Nevertheless, the other morning the storekeepers of Paris, while straightening up their goods, said to themselves, with their robust good sense:
“There’s not the least chance of error. They want to undermine the foundation of our centuries-old monuments. We are confronted with a new plot.”
Come, come, brave storekeepers! You wander on the plains of the absurd. This conspiracy you speak of isn’t new. If it’s a question of tearing down the worm-eaten edifices of the society we hate, well, this has been in preparation for a long time.
This is what we have always plotted.
The temple of the Bourse — where the faithful Catholics and the fervent Jews hold their meetings for the rites and things of petty commerce — the temple of the Bourse must, in fact, disappear, and soon.
The money-handlers will in their turn be handled by the heavy caress of the crumbling stones.
Then the game of the Bourse will no longer be played; those skillful strokes that bring millions to corporations — whose reason for being is to speculate on wheat and to organize famines — will be no more.
Those who work behind the scenes: the brokers, all the bankers — gold’s priests — will sleep their last sleep beneath the ruins of their temple.
In this reposeful position the financiers will be pleasing to us.
As for the magistrates, it’s well known that they are never so handsome as when they march towards death.
It’s a real pleasure to see them.
History is full of striking sketches in honor of prosecutors and judges who the people, from time to time, made suffer. It must be admitted these men had a decorative agony.
And what a superb spectacle it would be: a commotion at the Palace of Justice. Quesnay constrained by a column that will have broken his vertebrae, trying hard to assume the look of a Beaurepaire struck down during the Crusades; Cabot, quoting Balzac with his dying breath; and Anquetil, next to the witty Croupi, crying out:
“Nothing is lost…we lay below our positions.”
The scene would have such grandeur that the good souls that we are would sincerely feel bad for the defeated. We would no longer want to remember the ignominy of the red robes — dyed with the blood of the poor. We will forget that the judiciary was cowardly and cruel.
It will be the ineffable pardon.
And if Atthalin himself — this specialist in political trials — his head slightly cracked, were to ask to be taken to a rest home, we would gallantly accede to this sick man’s wish.
In truth, it isn’t indispensable to feel oneself an anarchist to be seduced by the coming demolitions.
All those who society flagellates in the very intimacy of their being instinctively want vengeance.
A thousand institutions of the old world are marked with a fatal sign.

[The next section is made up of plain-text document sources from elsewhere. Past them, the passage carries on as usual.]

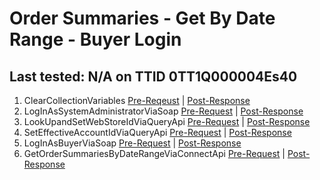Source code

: # Order Summaries - Get By Date Range - Buyer Login

## Last tested: N/A on TTID 0TT1Q000004Es40

1. ClearCollectionVariables [Pre-Reqeust](../LegoBin/ClearCollectionVariables_PreRequest.js) | [Post-Response](../LegoBin/ClearCollectionVariables_PostResponse.js)
1. LogInAsSystemAdministratorViaSoap [Pre-Request](../LegoBin/LogInAsSystemAdministratorViaSoap_PreRequest.js) | [Post-Response](../LegoBin/LogInAsSystemAdministratorViaSoap_PostResponse.js)
1. LookUpandSetWebStoreIdViaQueryApi [Pre-Request](../LegoBin/LookUpandSetWebStoreIdViaQueryApi_PreRequest.js) | [Post-Response](../LegoBin/LookUpandSetWebStoreIdViaQueryApi_PostResponse.js)
1. SetEffectiveAccountIdViaQueryApi [Pre-Request](../LegoBin/SetEffectiveAccountIdViaQueryApi_PreRequest.js) | [Post-Response](../LegoBin/SetEffectiveAccountIdViaQueryApi_PostResponse.js)
1. LogInAsBuyerViaSoap [Pre-Request](../LegoBin/LogInAsBuyerViaSoapApi_PreRequest.js) | [Post-Response](../LegoBin/LogInAsBuyerViaSoapApi_PostResponse.js)
1. GetOrderSummariesByDateRangeViaConnectApi [Pre-Request](../LegoBin/GetOrderSummariesByDateRangeViaConnectApi_PreRequest.js) | [Post-Response](../LegoBin/GetOrderSummariesByDateRangeViaConnectApi_PostResponse.js)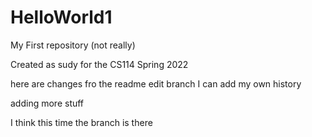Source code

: # HelloWorld1
My First repository (not really)

Created as sudy for the CS114 Spring 2022

here are changes fro the readme edit branch
I can add my own history

adding more stuff

I think this time the branch is there
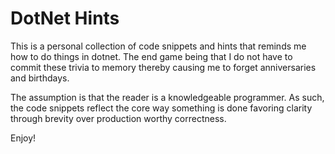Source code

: DotNet Hints
============

This is a personal collection of code snippets and hints that reminds me how to do things in dotnet. The end game being that I do not have to commit these trivia to memory thereby causing me to forget anniversaries and birthdays.

The assumption is that the reader is a knowledgeable programmer. As such, the code snippets reflect the core way something is done favoring clarity through brevity over production worthy correctness.

Enjoy!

Those affiliated with the plot have no need to hope for a distant better future; they know a sure means to pluck joy immediately:
Destroy passionately!
From L’En-Dehors, Paris, 1892
Zo d’Axa
Un sûr moyen de cueillir la joie tout de suite : détruire passionnément
La Bourse, le Palais de Justice et la Chambre des députés sont des édifices dont il a été beaucoup question ces jours-ci : ces trois maisons publiques ont été spécialement menacées par trois jeunes hommes qui fort heureusement ont été arrêtés à temps.

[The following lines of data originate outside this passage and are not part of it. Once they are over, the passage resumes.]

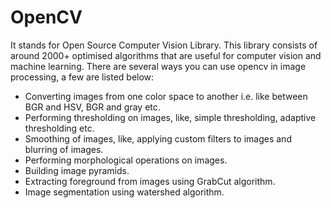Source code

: # OpenCV

It stands for Open Source Computer Vision Library. This library consists of around 2000+ optimised algorithms that are useful for computer vision and machine learning. There are several ways you can use opencv in image processing, a few are listed below:

- Converting images from one color space to another i.e. like between BGR and HSV, BGR and gray etc.
- Performing thresholding on images, like, simple thresholding, adaptive thresholding etc. 
- Smoothing of images, like, applying custom filters to images and blurring of images.
- Performing morphological operations on images.
- Building image pyramids.
- Extracting foreground from images using GrabCut algorithm.
- Image segmentation using watershed algorithm.
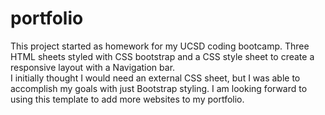 # portfolio
This project started as homework for my UCSD coding bootcamp. 
Three HTML sheets styled with CSS bootstrap and a CSS style sheet to create a responsive layout with a Navigation bar.  
I initially thought I would need an external CSS sheet, but I was able to accomplish my goals with just Bootstrap styling. I am looking forward to using this template to add more websites to my portfolio. 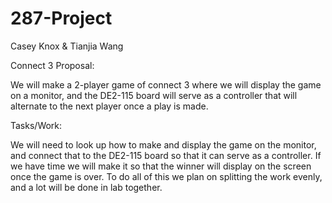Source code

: 287-Project
===========
Casey Knox & Tianjia Wang

Connect 3 Proposal:

We will make a 2-player game of connect 3 where we will display the game on a monitor, and the DE2-115 board will serve as a controller that will alternate to the next player once a play is made. 

Tasks/Work:

We will need to look up how to make and display the game on the monitor, and connect that to the DE2-115 board so that it can serve as a controller. If we have time we will make it so that the winner will display on the screen once the game is over. To do all of this we plan on splitting the work evenly, and a lot will be done in lab together. 
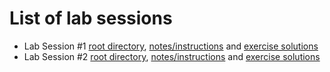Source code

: # List of lab sessions

* Lab Session #1 [root directory](https://github.com/cdparra/introsde2013/tree/master/lab1), [notes/instructions](https://github.com/cdparra/introsde2013/blob/master/lab1/README.md) and [exercise solutions](https://github.com/cdparra/introsde2013/tree/master/lab1/solutions)
* Lab Session #2 [root directory](https://github.com/cdparra/introsde2013/tree/master/lab2), [notes/instructions](https://github.com/cdparra/introsde2013/blob/lmaster/lab2/README.md) and [exercise solutions](https://github.com/cdparra/introsde2013/tree/master/lab2/solutions)
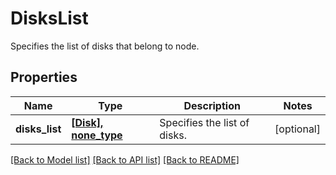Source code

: # DisksList

Specifies the list of disks that belong to node.

## Properties
Name | Type | Description | Notes
------------ | ------------- | ------------- | -------------
**disks_list** | [**[Disk], none_type**](Disk.md) | Specifies the list of disks. | [optional] 

[[Back to Model list]](../README.md#documentation-for-models) [[Back to API list]](../README.md#documentation-for-api-endpoints) [[Back to README]](../README.md)


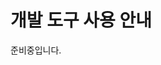<script>
document.children[0].children[1].children[0].children[0].remove()
</script>
<!--BEGIN-->

# 개발 도구 사용 안내

준비중입니다.

<!--END-->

Il est impossible de rien cacher à messieurs les journalistes, ils ont dévoilé la triple conspiration et leurs confrères de la préfecture ont immédiatement appréhendé les conspirateurs.

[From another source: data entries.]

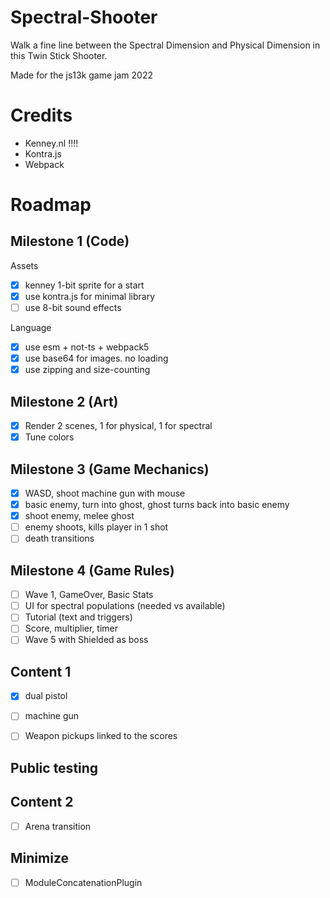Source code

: # Spectral-Shooter
Walk a fine line between the Spectral Dimension and Physical Dimension in this Twin Stick Shooter.

Made for the js13k game jam 2022



# Credits

- Kenney.nl !!!!
- Kontra.js
- Webpack


# Roadmap

## Milestone 1 (Code)

Assets
- [x] kenney 1-bit sprite for a start
- [x] use kontra.js for minimal library
- [ ] use 8-bit sound effects

Language
- [x] use esm + not-ts + webpack5
- [x] use base64 for images. no loading
- [x] use zipping and size-counting

## Milestone 2 (Art)
- [x] Render 2 scenes, 1 for physical, 1 for spectral
- [x] Tune colors

## Milestone 3 (Game Mechanics)
- [x] WASD, shoot machine gun with mouse
- [x] basic enemy, turn into ghost, ghost turns back into basic enemy
- [x] shoot enemy, melee ghost
- [ ] enemy shoots, kills player in 1 shot
- [ ] death transitions

## Milestone 4 (Game Rules)
- [ ] Wave 1, GameOver, Basic Stats
- [ ] UI for spectral populations (needed vs available)
- [ ] Tutorial (text and triggers)
- [ ] Score, multiplier, timer
- [ ] Wave 5 with Shielded as boss

## Content 1
- [x] dual pistol
- [ ] machine gun
- [ ] Weapon pickups linked to the scores


## Public testing


## Content 2
- [ ] Arena transition


## Minimize

- [ ] ModuleConcatenationPlugin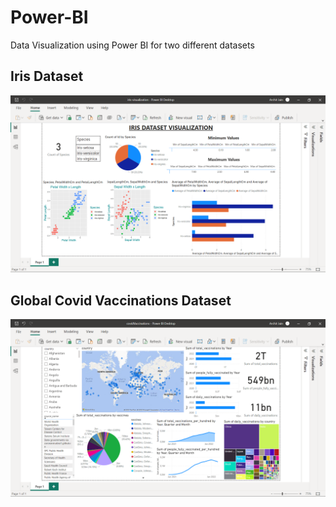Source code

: # Power-BI

Data Visualization using Power BI for two different datasets

## Iris Dataset

![iris snapshot](/snapshots/irisSnapshot.png)

## Global Covid Vaccinations Dataset

![covid vaccination snapshot](/snapshots/covidVaccinationSnapshot.png)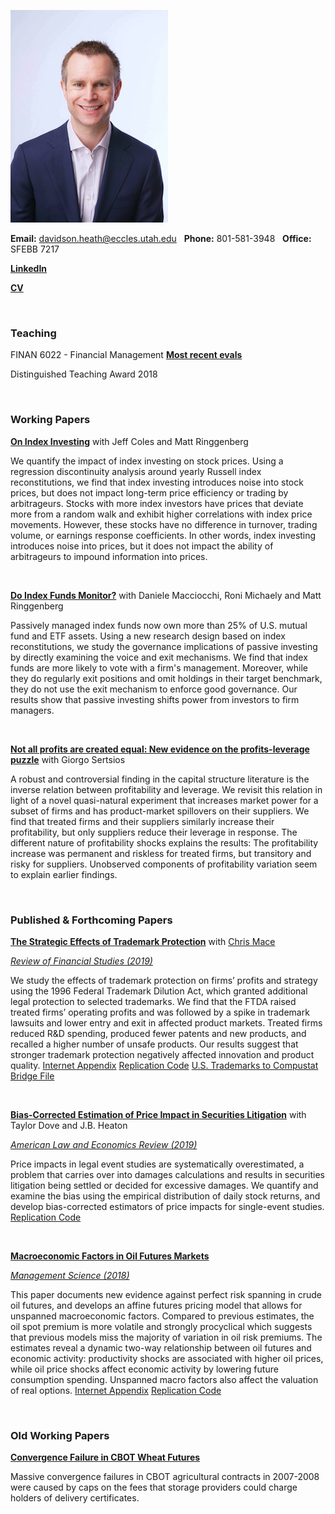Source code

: ![dth](images/dth2016.jpeg)

**Email:** davidson.heath@eccles.utah.edu &nbsp;  **Phone:** 801-581-3948 &nbsp; **Office:** SFEBB 7217

**[LinkedIn](https://www.linkedin.com/in/davidson-heath-5a28999a)**

**[CV](dheath_CV.pdf)**

<br>

### Teaching

FINAN 6022 - Financial Management   **[Most recent evals](HEATH_2019_Spring_FINAN_6022.pdf)**

Distinguished Teaching Award 2018

<br>



### Working Papers

**[On Index Investing](https://papers.ssrn.com/abstract=3055324)** with Jeff Coles and Matt Ringgenberg

We quantify the impact of index investing on stock prices. Using a regression discontinuity analysis around yearly Russell index reconstitutions, we find that index investing introduces noise into stock prices, but does not impact long-term price efficiency or trading by arbitrageurs. Stocks with more index investors have prices that deviate more from a random walk and exhibit higher correlations with index price movements. However, these stocks have no difference in turnover, trading volume, or earnings response coefficients. In other words, index investing introduces noise into prices, but it does not impact the ability of arbitrageurs to impound information into prices.

<br>


**[Do Index Funds Monitor?](https://papers.ssrn.com/sol3/papers.cfm?abstract_id=3259433)** with Daniele Macciocchi, Roni Michaely and Matt Ringgenberg

Passively managed index funds now own more than 25% of U.S. mutual fund and ETF assets. Using a new research design based on index reconstitutions, we study the governance implications of passive investing by directly examining the voice and exit mechanisms. We find that index funds are more likely to vote with a firm's management. Moreover, while they do regularly exit positions and omit holdings in their target benchmark, they do not use the exit mechanism to enforce good governance. Our results show that passive investing shifts power from investors to firm managers.

<br>


**[Not all profits are created equal: New evidence on the profits-leverage puzzle](https://papers.ssrn.com/abstract=3056440)** with Giorgo Sertsios

A robust and controversial finding in the capital structure literature is the inverse relation between profitability and leverage. We revisit this relation in light of a novel quasi-natural experiment that increases market power for a subset of firms and has product-market spillovers on their suppliers. We find that treated firms and their suppliers similarly increase their profitability, but only suppliers reduce their leverage in response. The different nature of profitability shocks explains the results: The profitability increase was permanent and riskless for treated firms, but transitory and risky for suppliers. Unobserved components of profitability variation seem to explain earlier findings.

<br>


### Published & Forthcoming Papers


**[The Strategic Effects of Trademark Protection](https://papers.ssrn.com/abstract=2798473)** with [Chris Mace](https://christophermace.github.io/)  

*[Review of Financial Studies (2019)](https://doi.org/10.1093/rfs/hhz084)*

We study the effects of trademark protection on firms’ profits and strategy using the 1996 Federal Trademark Dilution Act, which granted additional legal protection to selected trademarks. We find that the FTDA raised treated firms’ operating profits and was followed by a spike in trademark lawsuits and lower entry and exit in affected product markets. Treated firms reduced R&D spending, produced fewer patents and new products, and recalled a higher number of unsafe products. Our results suggest that stronger trademark protection negatively affected innovation and product quality. [Internet Appendix](Heath_Mace_RFS2019_IA.pdf) [Replication Code](Heath_Mace_RFS2019_replication_code.zip)  [U.S. Trademarks to Compustat Bridge File](heath_mace_tm_bridge.zip)


<br>

**[Bias-Corrected Estimation of Price Impact in Securities Litigation](https://papers.ssrn.com/sol3/papers.cfm?abstract_id=3321180)** with Taylor Dove and J.B. Heaton  

*[American Law and Economics Review (2019)](https://academic.oup.com/aler/article/21/1/184/5482489)*

Price impacts in legal event studies are systematically overestimated, a problem that carries over into damages calculations and results in securities litigation being settled or decided for excessive damages. We quantify and examine the bias using the empirical distribution of daily stock returns, and develop bias-corrected estimators of price impacts for single-event studies. 
[Replication Code](https://github.com/davidsontheath/bias_corrected_estimators)

<br>

**[Macroeconomic Factors in Oil Futures Markets](https://papers.ssrn.com/sol3/papers.cfm?abstract_id=2506146)**  

*[Management Science (2018)](https://pubsonline.informs.org/doi/abs/10.1287/mnsc.2017.3008)*


This paper documents new evidence against perfect risk spanning in crude oil futures, and develops an affine futures pricing model that allows for unspanned macroeconomic factors. Compared to previous estimates, the oil spot premium is more volatile and strongly procyclical which suggests that previous models miss the majority of variation in oil risk premiums. The estimates reveal a dynamic two-way relationship between oil futures and economic activity: productivity shocks are associated with higher oil prices, while oil price shocks affect economic activity by lowering future consumption spending. Unspanned macro factors also affect the valuation of real options.
[Internet Appendix](macro_factors_oil_futures_internet_appendix.pdf)
[Replication Code](macro_factors_oil_futures_replication_code.zip)


<br>

### Old Working Papers

**[Convergence Failure in CBOT Wheat Futures](http://papers.ssrn.com/sol3/papers.cfm?abstract_id=2275088)**

Massive convergence failures in CBOT agricultural contracts in 2007-2008 were caused by caps on the fees that storage providers could charge holders of delivery certificates.

<br>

Une fois de plus les gens de presse et de police ont bien mérité de cette partie de la population qui n’apprécie pas encore le charme pittoresque des palais en ruine et l’étrange beauté des effondrements.
Le public ne marchandera pas les actions de grâces. On reconnaîtra même en espèces sonnantes les services rendus. Il faut encourager les vertus civiques. Les fonds secrets vont danser et le cotillon sera conduit par les sauveurs de la société.
Tant mieux! car il est édifiant de constater que s’il est parmi nos adversaires un petit nombre d’exploiteurs malins, la grosse masse est composée d’imbéciles qui reculent à l’horizon les bornes de la naïveté.
Comment leur a-t-on fait croire, à ces disgraciés, qu’à l’heure présente les anarchistes pensaient à faire sauter le parlement.
A l’heure où les députés sont en vacances !
Il faut être au-dessous de tout pour supposer que les révolutionnaires choisiraient un pareil moment.
Ne serait-ce que par courtoisie, on attendrait la rentrée.
Cependant les boutiquiers de Paris, en faisant leur étalage, l’autre matin, se sont dit avec leur robuste bon sens:
— Il n’y a pas la moindre erreur, on veut saper les assises de nos monuments séculaires, nous sommes en face d’un nouveau complot.
Allons, allons, braves boutiquiers ! vous errez aux plaines de l’absurde. Songez un peu que la conspiration dont vous parlez n’est pas nouvelle ; s’il s’agit de jeter bas les édifices vermoulus de la société que nous haïssons, il y a longtemps que cela se prépare.
C’est notre complot de toujours.
Et le temple de la Bourse où les catholiques fidèles aussi bien que les juifs fervents se donnent rendez-vous pour les rites et les trucs de leur petit commerce, le temple de la Bourse doit en effet disparaître — et bientôt.
Les manieurs d’argent seront à leur tour maniés par la lourde caresse des pierres qui s’écroulent.
Alors on ne jouera plus ce jeu de bourse, on ne fera plus ces coups habiles qui rapportent des millions à des sociétés anonymes dont la raison d’être consiste â spéculer sur le blé et à organiser des famines.
Les coulissiers et remisiers, tous les banquiers — les prêtres de l’Or —, dormiront leur dernier sommeil sous les décombres de leur temple.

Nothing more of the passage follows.